* **PROBLEM TO SOLVE**
The required result is each line of the entries below containing the string "アクティビティバーから".

* **SOURCE DATA**

* * * * * * *

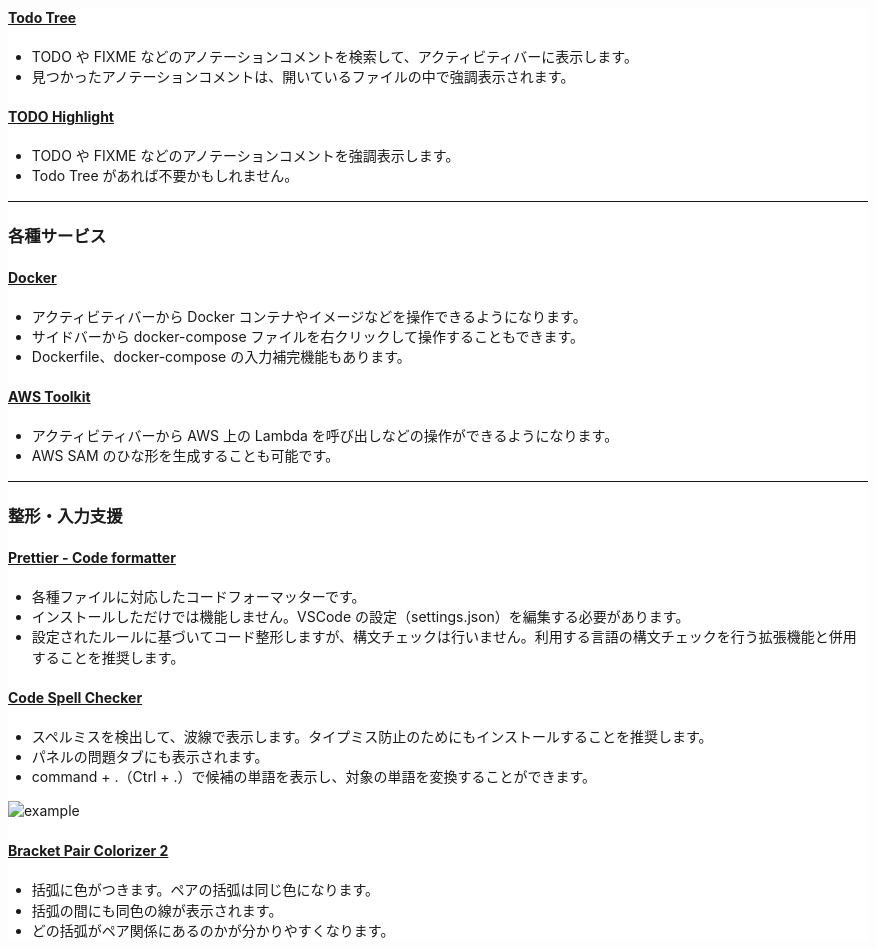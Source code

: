 #### [Todo Tree](https://marketplace.visualstudio.com/items?itemName=Gruntfuggly.todo-tree)

- TODO や FIXME などのアノテーションコメントを検索して、アクティビティバーに表示します。
- 見つかったアノテーションコメントは、開いているファイルの中で強調表示されます。

#### [TODO Highlight](https://marketplace.visualstudio.com/items?itemName=wayou.vscode-todo-highlight)

- TODO や FIXME などのアノテーションコメントを強調表示します。
- Todo Tree があれば不要かもしれません。

---

### 各種サービス

#### [Docker](https://marketplace.visualstudio.com/items?itemName=ms-azuretools.vscode-docker)

- アクティビティバーから Docker コンテナやイメージなどを操作できるようになります。
- サイドバーから docker-compose ファイルを右クリックして操作することもできます。
- Dockerfile、docker-compose の入力補完機能もあります。

#### [AWS Toolkit](https://marketplace.visualstudio.com/items?itemName=AmazonWebServices.aws-toolkit-vscode)

- アクティビティバーから AWS 上の Lambda を呼び出しなどの操作ができるようになります。
- AWS SAM のひな形を生成することも可能です。

---

### 整形・入力支援

#### [Prettier - Code formatter](https://marketplace.visualstudio.com/items?itemName=esbenp.prettier-vscode)

- 各種ファイルに対応したコードフォーマッターです。
- インストールしただけでは機能しません。VSCode の設定（settings.json）を編集する必要があります。
- 設定されたルールに基づいてコード整形しますが、構文チェックは行いません。利用する言語の構文チェックを行う拡張機能と併用することを推奨します。

#### [Code Spell Checker](https://marketplace.visualstudio.com/items?itemName=streetsidesoftware.code-spell-checker)

- スペルミスを検出して、波線で表示します。タイプミス防止のためにもインストールすることを推奨します。
- パネルの問題タブにも表示されます。
- command + .（Ctrl + .）で候補の単語を表示し、対象の単語を変換することができます。

![example](https://raw.githubusercontent.com/streetsidesoftware/vscode-spell-checker/master/packages/client/images/example.gif)

#### [Bracket Pair Colorizer 2](https://marketplace.visualstudio.com/items?itemName=CoenraadS.bracket-pair-colorizer-2)

- 括弧に色がつきます。ペアの括弧は同じ色になります。
- 括弧の間にも同色の線が表示されます。
- どの括弧がペア関係にあるのかが分かりやすくなります。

* * * * * * *

* **TASK OUTPUT**
- アクティビティバーから Docker コンテナやイメージなどを操作できるようになります。
- アクティビティバーから AWS 上の Lambda を呼び出しなどの操作ができるようになります。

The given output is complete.